**Records excerpted from a collection:**
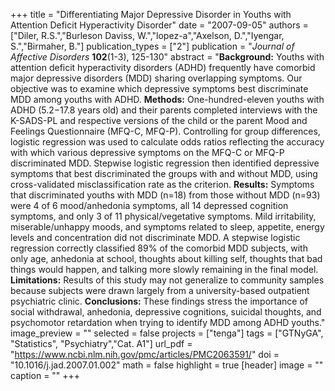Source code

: +++
title = "Differentiating Major Depressive Disorder in Youths with Attention Deficit Hyperactivity Disorder"
date = "2007-09-05"
authors = ["Diler, R.S.","Burleson Daviss, W.","lopez-a","Axelson, D.","Iyengar, S.","Birmaher, B."]
publication_types = ["2"]
publication = "*Journal of Affective Disorders* **102**(1-3), 125-130"
abstract = "**Background:** Youths with attention deficit hyperactivity disorders (ADHD) frequently have comorbid major depressive disorders (MDD) sharing overlapping symptoms. Our objective was to examine which depressive symptoms best discriminate MDD among youths with ADHD. **Methods:** One-hundred-eleven youths with ADHD (5.2−17.8 years old) and their parents completed interviews with the K-SADS-PL and respective versions of the child or the parent Mood and Feelings Questionnaire (MFQ-C, MFQ-P). Controlling for group differences, logistic regression was used to calculate odds ratios reflecting the accuracy with which various depressive symptoms on the MFQ-C or MFQ-P discriminated MDD. Stepwise logistic regression then identified depressive symptoms that best discriminated the groups with and without MDD, using cross-validated misclassification rate as the criterion. **Results:** Symptoms that discriminated youths with MDD (n=18) from those without MDD (n=93) were 4 of 6 mood/anhedonia symptoms, all 14 depressed cognition symptoms, and only 3 of 11 physical/vegetative symptoms. Mild irritability, miserable/unhappy moods, and symptoms related to sleep, appetite, energy levels and concentration did not discriminate MDD. A stepwise logistic regression correctly classified 89% of the comorbid MDD subjects, with only age, anhedonia at school, thoughts about killing self, thoughts that bad things would happen, and talking more slowly remaining in the final model. **Limitations:** Results of this study may not generalize to community samples because subjects were drawn largely from a university-based outpatient psychiatric clinic. **Conclusions:** These findings stress the importance of social withdrawal, anhedonia, depressive cognitions, suicidal thoughts, and psychomotor retardation when trying to identify MDD among ADHD youths."
image_preview = ""
selected = false
projects = ["tenga"]
tags = ["GTNyGA", "Statistics", "Psychiatry","Cat. A1"]
url_pdf = "https://www.ncbi.nlm.nih.gov/pmc/articles/PMC2063591/"
doi = "10.1016/j.jad.2007.01.002"
math = false
highlight = true
[header]
image = ""
caption = ""
+++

**Exercise goal:** Output, exactly and with nothing else, the lines from the line containing "selected = false" to the end of the entries.

**Answer box:**
selected = false
projects = ["tenga"]
tags = ["GTNyGA", "Statistics", "Psychiatry","Cat. A1"]
url_pdf = "https://www.ncbi.nlm.nih.gov/pmc/articles/PMC2063591/"
doi = "10.1016/j.jad.2007.01.002"
math = false
highlight = true
[header]
image = ""
caption = ""
+++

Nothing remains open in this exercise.